- PROBLEM TO SOLVE:
No pictures, please. Output the lines from the start of the data through the line that contains "## Короткий огляд продукту", both included, exactly as they stand.

[SUPPLIED ENTRIES]

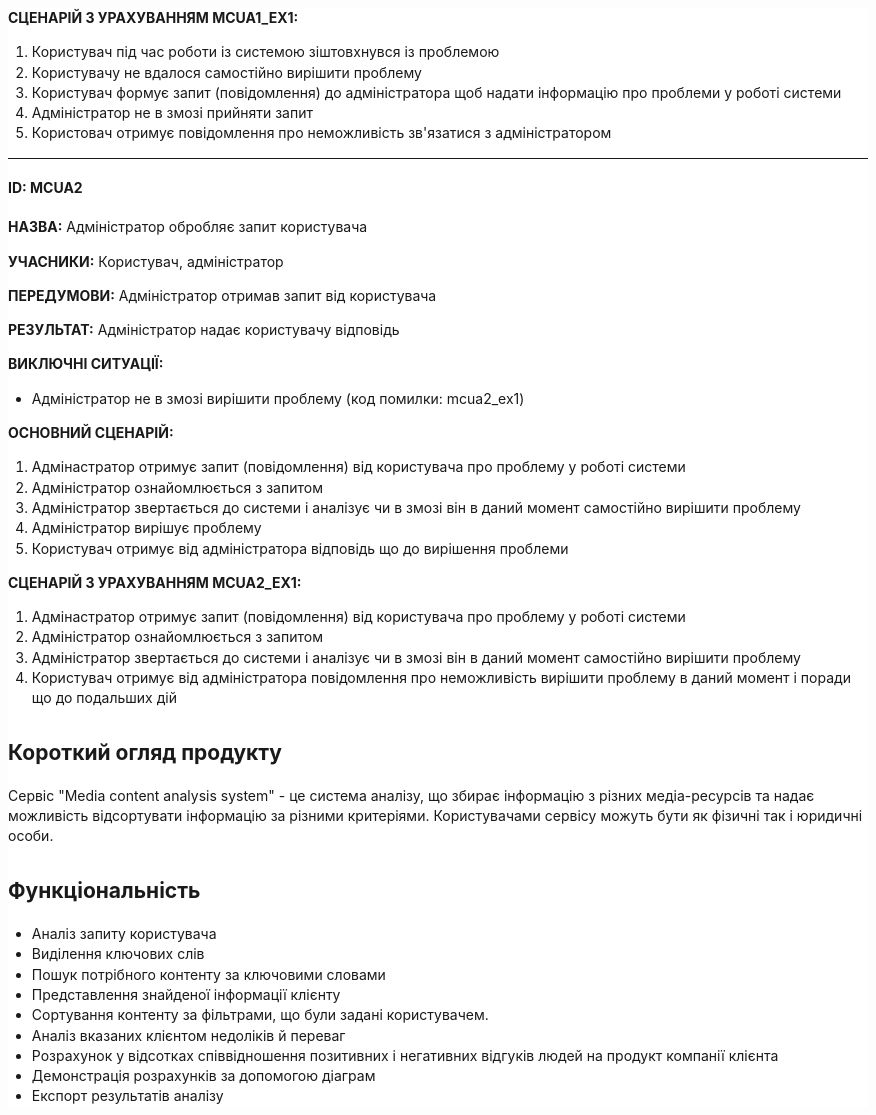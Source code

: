**СЦЕНАРІЙ З УРАХУВАННЯМ MCUA1_EX1:**
1. Користувач під час роботи із системою зіштовхнувся із проблемою
2. Користувачу не вдалося самостійно вирішити проблему
3. Користувач формує запит (повідомлення) до адміністратора щоб надати інформацію про проблеми у роботі системи
3. Адміністратор не в змозі прийняти запит
4. Користовач отримує повідомлення про неможливість зв'язатися з адміністратором

---

#### **ID:** MCUA2
    
**НАЗВА:** Адміністратор обробляє запит користувача

**УЧАСНИКИ:** Користувач, адміністратор

**ПЕРЕДУМОВИ:** Адміністратор отримав запит від користувача

**РЕЗУЛЬТАТ:** Адміністратор надає користувачу відповідь

**ВИКЛЮЧНІ СИТУАЦІЇ:**
* Адміністратор не в змозі вирішити проблему (код помилки: mcua2_ex1)

**ОСНОВНИЙ СЦЕНАРІЙ:**
1. Адмінастратор отримує запит (повідомлення) від користувача про проблему у роботі системи
2. Адміністратор ознайомлюється з запитом
3. Адміністратор звертається до системи і аналізує чи в змозі він в даний момент самостійно вирішити проблему
3. Адміністратор вирішує проблему
4. Користувач отримує від адміністратора відповідь що до вирішення проблеми

**СЦЕНАРІЙ З УРАХУВАННЯМ MCUA2_EX1:**
1. Адмінастратор отримує запит (повідомлення) від користувача про проблему у роботі системи
2. Адміністратор ознайомлюється з запитом
3. Адміністратор звертається до системи і аналізує чи в змозі він в даний момент самостійно вирішити проблему
4. Користувач отримує від адміністратора повідомлення про неможливість вирішити проблему в даний момент і поради що до подальших дій

## Короткий огляд продукту

Сервіс "Media content analysis system" - це система аналізу, що збирає інформацію з різних медіа-ресурсів та надає можливість відсортувати інформацію за різними критеріями.
Користувачами сервісу можуть бути як фізичні так і юридичні особи.

## Функціональність

* Аналіз запиту користувача
* Виділення ключових слів
* Пошук потрібного контенту за ключовими словами
* Представлення знайденої інформації клієнту
* Сортування контенту за фільтрами, що були задані користувачем.
* Аналіз  вказаних  клієнтом недоліків й переваг
* Розрахунок у відсотках співвідношення позитивних і негативних відгуків людей на продукт компанії клієнта
* Демонстрація розрахунків за допомогою діаграм
* Експорт результатів аналізу
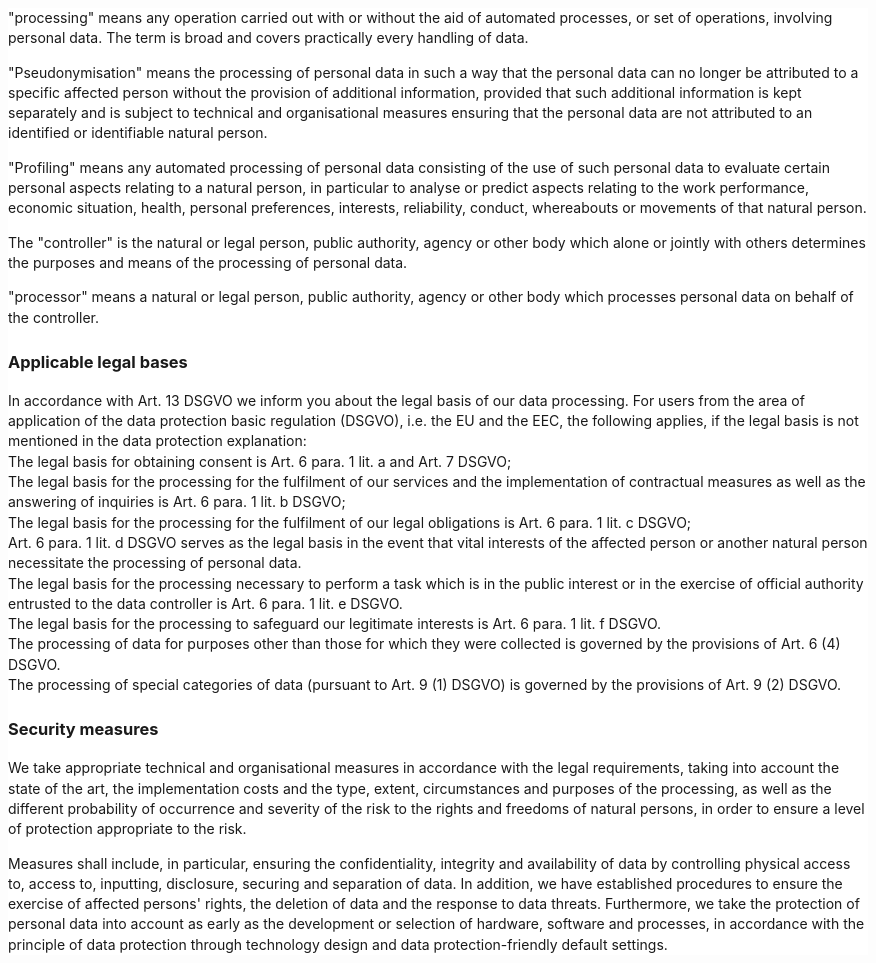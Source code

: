 "processing" means any operation carried out with or without the aid of automated processes, or set of operations, involving personal data. The term is broad and covers practically every handling of data.  
  
"Pseudonymisation" means the processing of personal data in such a way that the personal data can no longer be attributed to a specific affected person without the provision of additional information, provided that such additional information is kept separately and is subject to technical and organisational measures ensuring that the personal data are not attributed to an identified or identifiable natural person.  
  
"Profiling" means any automated processing of personal data consisting of the use of such personal data to evaluate certain personal aspects relating to a natural person, in particular to analyse or predict aspects relating to the work performance, economic situation, health, personal preferences, interests, reliability, conduct, whereabouts or movements of that natural person.  
  
The "controller" is the natural or legal person, public authority, agency or other body which alone or jointly with others determines the purposes and means of the processing of personal data.  
  
"processor" means a natural or legal person, public authority, agency or other body which processes personal data on behalf of the controller.  

### Applicable legal bases

In accordance with Art. 13 DSGVO we inform you about the legal basis of our data processing. For users from the area of application of the data protection basic regulation (DSGVO), i.e. the EU and the EEC, the following applies, if the legal basis is not mentioned in the data protection explanation:  
The legal basis for obtaining consent is Art. 6 para. 1 lit. a and Art. 7 DSGVO;  
The legal basis for the processing for the fulfilment of our services and the implementation of contractual measures as well as the answering of inquiries is Art. 6 para. 1 lit. b DSGVO;  
The legal basis for the processing for the fulfilment of our legal obligations is Art. 6 para. 1 lit. c DSGVO;  
Art. 6 para. 1 lit. d DSGVO serves as the legal basis in the event that vital interests of the affected person or another natural person necessitate the processing of personal data.  
The legal basis for the processing necessary to perform a task which is in the public interest or in the exercise of official authority entrusted to the data controller is Art. 6 para. 1 lit. e DSGVO.  
The legal basis for the processing to safeguard our legitimate interests is Art. 6 para. 1 lit. f DSGVO.  
The processing of data for purposes other than those for which they were collected is governed by the provisions of Art. 6 (4) DSGVO.  
The processing of special categories of data (pursuant to Art. 9 (1) DSGVO) is governed by the provisions of Art. 9 (2) DSGVO.  

### Security measures

We take appropriate technical and organisational measures in accordance with the legal requirements, taking into account the state of the art, the implementation costs and the type, extent, circumstances and purposes of the processing, as well as the different probability of occurrence and severity of the risk to the rights and freedoms of natural persons, in order to ensure a level of protection appropriate to the risk.  
  
Measures shall include, in particular, ensuring the confidentiality, integrity and availability of data by controlling physical access to, access to, inputting, disclosure, securing and separation of data. In addition, we have established procedures to ensure the exercise of affected persons' rights, the deletion of data and the response to data threats. Furthermore, we take the protection of personal data into account as early as the development or selection of hardware, software and processes, in accordance with the principle of data protection through technology design and data protection-friendly default settings.  
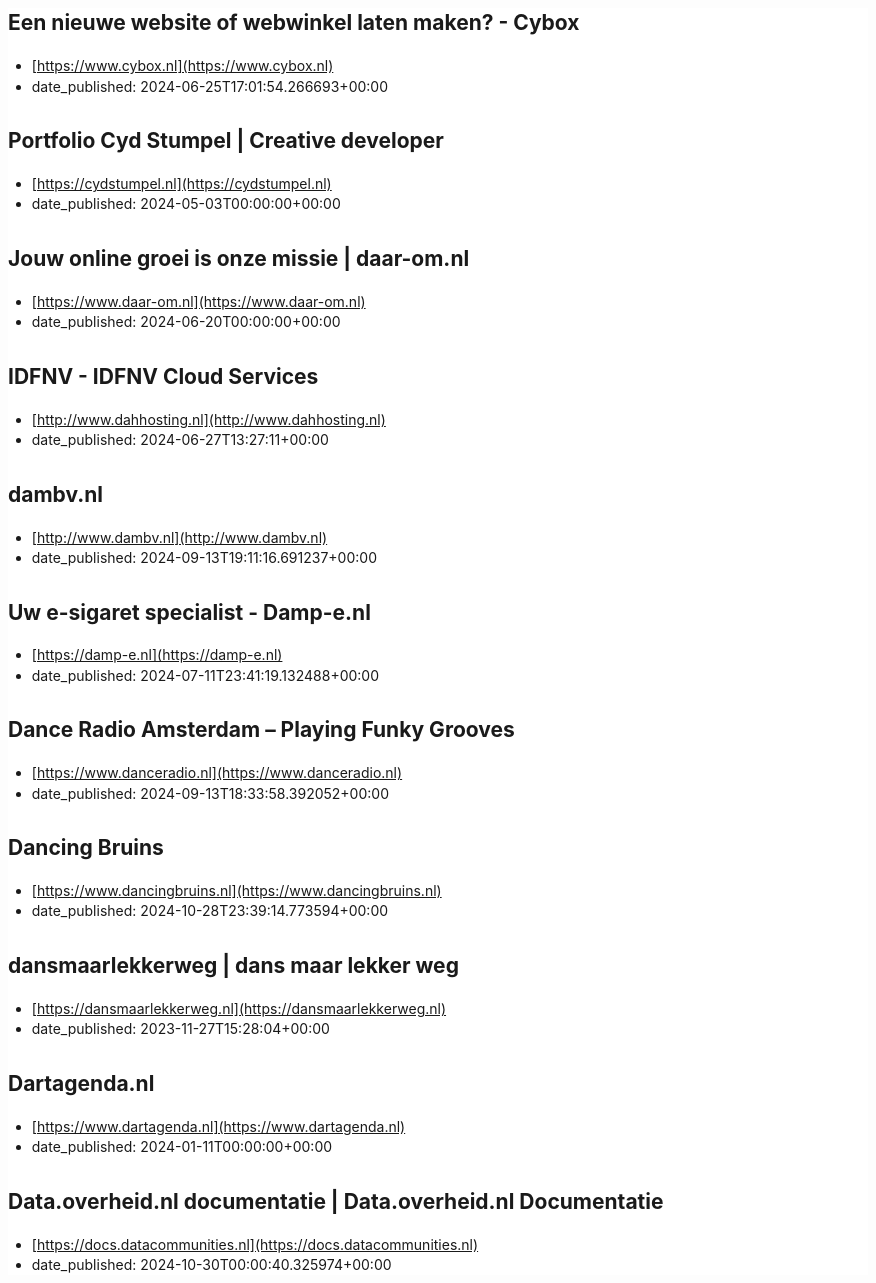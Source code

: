 ## Een nieuwe website of webwinkel laten maken? - Cybox
 - [https://www.cybox.nl](https://www.cybox.nl)
 - date_published: 2024-06-25T17:01:54.266693+00:00

 ## Portfolio Cyd Stumpel | Creative developer
 - [https://cydstumpel.nl](https://cydstumpel.nl)
 - date_published: 2024-05-03T00:00:00+00:00

 ## Jouw online groei is onze missie | daar-om.nl
 - [https://www.daar-om.nl](https://www.daar-om.nl)
 - date_published: 2024-06-20T00:00:00+00:00

 ## IDFNV - IDFNV Cloud Services
 - [http://www.dahhosting.nl](http://www.dahhosting.nl)
 - date_published: 2024-06-27T13:27:11+00:00

 ## dambv.nl
 - [http://www.dambv.nl](http://www.dambv.nl)
 - date_published: 2024-09-13T19:11:16.691237+00:00

 ## Uw e-sigaret specialist - Damp-e.nl
 - [https://damp-e.nl](https://damp-e.nl)
 - date_published: 2024-07-11T23:41:19.132488+00:00

 ## Dance Radio Amsterdam – Playing Funky Grooves
 - [https://www.danceradio.nl](https://www.danceradio.nl)
 - date_published: 2024-09-13T18:33:58.392052+00:00

 ## Dancing Bruins
 - [https://www.dancingbruins.nl](https://www.dancingbruins.nl)
 - date_published: 2024-10-28T23:39:14.773594+00:00

 ## dansmaarlekkerweg | dans maar lekker weg
 - [https://dansmaarlekkerweg.nl](https://dansmaarlekkerweg.nl)
 - date_published: 2023-11-27T15:28:04+00:00

 ## Dartagenda.nl
 - [https://www.dartagenda.nl](https://www.dartagenda.nl)
 - date_published: 2024-01-11T00:00:00+00:00

 ## Data.overheid.nl documentatie | Data.overheid.nl Documentatie
 - [https://docs.datacommunities.nl](https://docs.datacommunities.nl)
 - date_published: 2024-10-30T00:00:40.325974+00:00
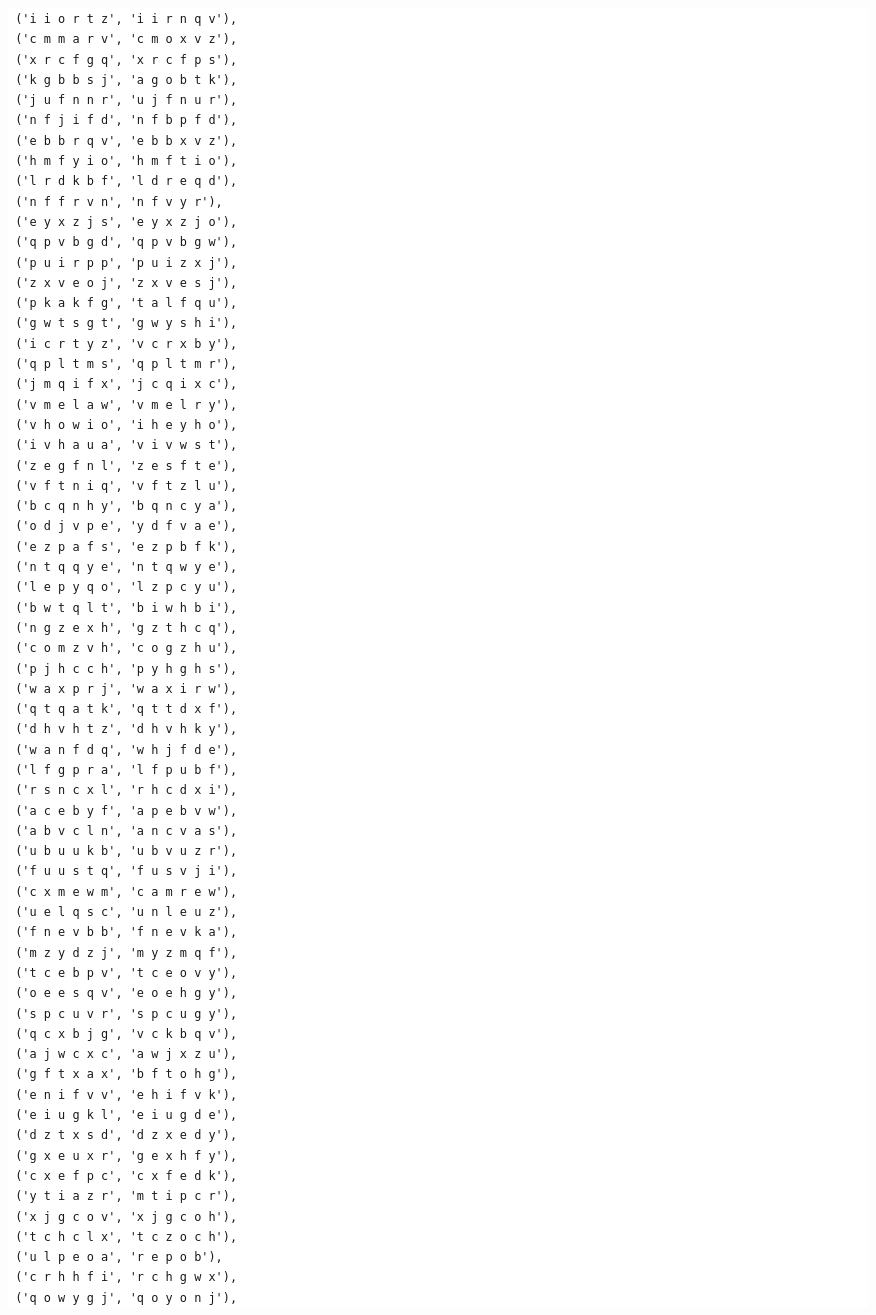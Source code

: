      ('i i o r t z', 'i i r n q v'),
     ('c m m a r v', 'c m o x v z'),
     ('x r c f g q', 'x r c f p s'),
     ('k g b b s j', 'a g o b t k'),
     ('j u f n n r', 'u j f n u r'),
     ('n f j i f d', 'n f b p f d'),
     ('e b b r q v', 'e b b x v z'),
     ('h m f y i o', 'h m f t i o'),
     ('l r d k b f', 'l d r e q d'),
     ('n f f r v n', 'n f v y r'),
     ('e y x z j s', 'e y x z j o'),
     ('q p v b g d', 'q p v b g w'),
     ('p u i r p p', 'p u i z x j'),
     ('z x v e o j', 'z x v e s j'),
     ('p k a k f g', 't a l f q u'),
     ('g w t s g t', 'g w y s h i'),
     ('i c r t y z', 'v c r x b y'),
     ('q p l t m s', 'q p l t m r'),
     ('j m q i f x', 'j c q i x c'),
     ('v m e l a w', 'v m e l r y'),
     ('v h o w i o', 'i h e y h o'),
     ('i v h a u a', 'v i v w s t'),
     ('z e g f n l', 'z e s f t e'),
     ('v f t n i q', 'v f t z l u'),
     ('b c q n h y', 'b q n c y a'),
     ('o d j v p e', 'y d f v a e'),
     ('e z p a f s', 'e z p b f k'),
     ('n t q q y e', 'n t q w y e'),
     ('l e p y q o', 'l z p c y u'),
     ('b w t q l t', 'b i w h b i'),
     ('n g z e x h', 'g z t h c q'),
     ('c o m z v h', 'c o g z h u'),
     ('p j h c c h', 'p y h g h s'),
     ('w a x p r j', 'w a x i r w'),
     ('q t q a t k', 'q t t d x f'),
     ('d h v h t z', 'd h v h k y'),
     ('w a n f d q', 'w h j f d e'),
     ('l f g p r a', 'l f p u b f'),
     ('r s n c x l', 'r h c d x i'),
     ('a c e b y f', 'a p e b v w'),
     ('a b v c l n', 'a n c v a s'),
     ('u b u u k b', 'u b v u z r'),
     ('f u u s t q', 'f u s v j i'),
     ('c x m e w m', 'c a m r e w'),
     ('u e l q s c', 'u n l e u z'),
     ('f n e v b b', 'f n e v k a'),
     ('m z y d z j', 'm y z m q f'),
     ('t c e b p v', 't c e o v y'),
     ('o e e s q v', 'e o e h g y'),
     ('s p c u v r', 's p c u g y'),
     ('q c x b j g', 'v c k b q v'),
     ('a j w c x c', 'a w j x z u'),
     ('g f t x a x', 'b f t o h g'),
     ('e n i f v v', 'e h i f v k'),
     ('e i u g k l', 'e i u g d e'),
     ('d z t x s d', 'd z x e d y'),
     ('g x e u x r', 'g e x h f y'),
     ('c x e f p c', 'c x f e d k'),
     ('y t i a z r', 'm t i p c r'),
     ('x j g c o v', 'x j g c o h'),
     ('t c h c l x', 't c z o c h'),
     ('u l p e o a', 'r e p o b'),
     ('c r h h f i', 'r c h g w x'),
     ('q o w y g j', 'q o y o n j'),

[/SUPPLIED ENTRIES]

- SOLVED EXERCISE:
Source code

:**СЦЕНАРІЙ З УРАХУВАННЯМ MCUA1_EX1:**
1. Користувач під час роботи із системою зіштовхнувся із проблемою
2. Користувачу не вдалося самостійно вирішити проблему
3. Користувач формує запит (повідомлення) до адміністратора щоб надати інформацію про проблеми у роботі системи
3. Адміністратор не в змозі прийняти запит
4. Користовач отримує повідомлення про неможливість зв'язатися з адміністратором

---

#### **ID:** MCUA2
    
**НАЗВА:** Адміністратор обробляє запит користувача

**УЧАСНИКИ:** Користувач, адміністратор

**ПЕРЕДУМОВИ:** Адміністратор отримав запит від користувача

**РЕЗУЛЬТАТ:** Адміністратор надає користувачу відповідь

**ВИКЛЮЧНІ СИТУАЦІЇ:**
* Адміністратор не в змозі вирішити проблему (код помилки: mcua2_ex1)

**ОСНОВНИЙ СЦЕНАРІЙ:**
1. Адмінастратор отримує запит (повідомлення) від користувача про проблему у роботі системи
2. Адміністратор ознайомлюється з запитом
3. Адміністратор звертається до системи і аналізує чи в змозі він в даний момент самостійно вирішити проблему
3. Адміністратор вирішує проблему
4. Користувач отримує від адміністратора відповідь що до вирішення проблеми

**СЦЕНАРІЙ З УРАХУВАННЯМ MCUA2_EX1:**
1. Адмінастратор отримує запит (повідомлення) від користувача про проблему у роботі системи
2. Адміністратор ознайомлюється з запитом
3. Адміністратор звертається до системи і аналізує чи в змозі він в даний момент самостійно вирішити проблему
4. Користувач отримує від адміністратора повідомлення про неможливість вирішити проблему в даний момент і поради що до подальших дій

## Короткий огляд продукту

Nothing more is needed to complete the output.